REPUBLIKA.CO.ID, STOCKHOLM - Swedia pada Kamis (4/2) mengumumkan akan mulai mengembangkan paspor vaksinasi Covid-19 digital untuk digunakan dalam perjalanan sebagai antisipasi musim liburan pada musim panas tahun ini. Pengumuman itu mengikuti langkah serupa oleh Denmark sehari sebelumnya.
Kedua negara Nordik tersebut mengatakan, sertifikat vaksin virus corona akan dirancang untuk memungkinkan warganya bepergian ke luar negeri. Kebijakan baru ini juga mengisyaratkan bahwa sertifikat itu berpotensi digunakan untuk memeriksa apakah seseorang sudah divaksinasi jika mereka menghadiri acara seperti olahraga atau acara budaya.
"Dengan sertifikat vaksin digital, akan cepat dan mudah untuk membuktikan vaksinasi lengkap," kata Menteri Pengembangan Digital Swedia, Anders Ygeman dalam sebuah pernyataan seperti dikutip laman Guardian, Jumat (5/2).
Pemerintah Swedia berharap memiliki infrastruktur untuk menerbitkan sertifikat digital pada Juni. Sehari sebelumnya, Denmark mengumumkan program yang sama.
Denmark mengatakan, pada awalnya pihak berwenang akan menerbitkan registrasi online yang dapat diakses untuk memeriksa status vaksinasi seseorang. Itu awalnya diharapkan sudah ada pada akhir Februari, sementara pengembangan solusi teknis jangka panjangnya masih berjalan.
Baca juga : Jack Ma Tidak Ditahan, Xi Jinping Hanya Kasih 'Pelajaran'
Pemerintah Denmark mengatakan akan menunda keputusan akhir tentang apakah "paspor korona" dapat digunakan untuk lebih dari sekadar tujuan perjalanan. Pihak pemerintah menunggu lebih banyak penelitian tentang apakah orang yang divaksinasi masih dapat menularkan virus atau tidak. Hal itu akan berkontribusi untuk pembukaan kembali Denmark secara bertahap dan sehat.

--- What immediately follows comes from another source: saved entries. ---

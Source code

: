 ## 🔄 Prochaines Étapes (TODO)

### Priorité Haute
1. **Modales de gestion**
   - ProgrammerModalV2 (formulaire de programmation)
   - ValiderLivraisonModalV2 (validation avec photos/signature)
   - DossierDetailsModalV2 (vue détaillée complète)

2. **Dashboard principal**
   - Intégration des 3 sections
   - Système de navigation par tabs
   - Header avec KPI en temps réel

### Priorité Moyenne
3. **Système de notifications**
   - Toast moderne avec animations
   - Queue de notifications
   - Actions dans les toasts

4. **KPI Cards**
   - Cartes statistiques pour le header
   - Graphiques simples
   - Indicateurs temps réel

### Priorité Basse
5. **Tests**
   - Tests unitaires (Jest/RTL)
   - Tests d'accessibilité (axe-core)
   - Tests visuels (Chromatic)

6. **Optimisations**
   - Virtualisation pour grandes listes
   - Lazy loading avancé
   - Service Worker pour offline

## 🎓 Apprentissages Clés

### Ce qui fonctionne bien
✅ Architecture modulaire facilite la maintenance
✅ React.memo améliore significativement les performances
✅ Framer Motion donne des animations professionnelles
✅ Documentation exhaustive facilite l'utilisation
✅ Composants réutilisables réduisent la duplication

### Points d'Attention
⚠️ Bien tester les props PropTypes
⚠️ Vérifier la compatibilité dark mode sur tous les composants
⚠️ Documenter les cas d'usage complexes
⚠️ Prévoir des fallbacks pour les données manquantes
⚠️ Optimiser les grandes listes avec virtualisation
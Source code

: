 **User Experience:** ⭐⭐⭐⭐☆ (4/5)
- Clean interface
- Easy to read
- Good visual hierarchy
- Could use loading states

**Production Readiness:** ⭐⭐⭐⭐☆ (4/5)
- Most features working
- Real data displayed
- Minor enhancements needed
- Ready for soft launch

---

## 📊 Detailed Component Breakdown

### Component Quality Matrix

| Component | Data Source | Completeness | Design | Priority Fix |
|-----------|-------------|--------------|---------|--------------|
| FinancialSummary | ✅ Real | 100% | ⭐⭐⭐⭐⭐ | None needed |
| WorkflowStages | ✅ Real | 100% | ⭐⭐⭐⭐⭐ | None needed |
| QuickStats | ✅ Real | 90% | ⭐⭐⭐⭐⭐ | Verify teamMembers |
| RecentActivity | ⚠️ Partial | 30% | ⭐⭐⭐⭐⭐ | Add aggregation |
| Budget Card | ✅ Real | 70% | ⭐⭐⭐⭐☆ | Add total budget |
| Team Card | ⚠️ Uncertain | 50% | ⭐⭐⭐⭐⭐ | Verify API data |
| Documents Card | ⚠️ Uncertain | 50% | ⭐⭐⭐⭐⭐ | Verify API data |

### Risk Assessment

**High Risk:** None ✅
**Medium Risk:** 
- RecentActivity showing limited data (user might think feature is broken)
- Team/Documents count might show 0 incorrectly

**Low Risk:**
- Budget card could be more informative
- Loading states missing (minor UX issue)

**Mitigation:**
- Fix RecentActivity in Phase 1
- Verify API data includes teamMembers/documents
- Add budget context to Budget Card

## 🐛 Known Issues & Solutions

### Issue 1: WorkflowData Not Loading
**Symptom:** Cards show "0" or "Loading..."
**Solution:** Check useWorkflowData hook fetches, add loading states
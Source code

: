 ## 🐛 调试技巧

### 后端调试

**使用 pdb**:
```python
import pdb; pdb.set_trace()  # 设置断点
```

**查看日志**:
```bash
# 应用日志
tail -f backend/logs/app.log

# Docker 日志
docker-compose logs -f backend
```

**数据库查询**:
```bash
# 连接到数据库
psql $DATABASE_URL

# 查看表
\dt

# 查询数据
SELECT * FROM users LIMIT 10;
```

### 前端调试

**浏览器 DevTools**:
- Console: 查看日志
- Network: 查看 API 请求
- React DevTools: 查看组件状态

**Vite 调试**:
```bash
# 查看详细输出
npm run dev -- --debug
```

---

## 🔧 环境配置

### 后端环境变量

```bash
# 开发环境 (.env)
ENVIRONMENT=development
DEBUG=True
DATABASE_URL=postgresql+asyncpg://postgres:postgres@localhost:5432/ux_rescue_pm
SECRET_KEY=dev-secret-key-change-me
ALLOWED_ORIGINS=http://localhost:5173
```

"Ini sangat penting, bagi kami untuk dapat memulai kembali masyarakat Denmark, bahwa perusahaan dapat kembali ke jalurnya," kata penjabat menteri keuangan, Morten Bodskov dalam sebuah pernyataan.
Kedua negara juga mengatakan bahwa upaya akan dilakukan untuk membuat sertifikat nasional sesuai dengan sertifikat internasional yang sedang dibahas di Organisasi Kesehatan Dunia (WHO) dan di tingkat UE. WHO telah melontarkan gagasan tentang sertifikat digital untuk vaksin sebelumnya, tetapi pada Januari pihaknya menentang penggunaan sertifikat digital sebagai persyaratan untuk bepergian.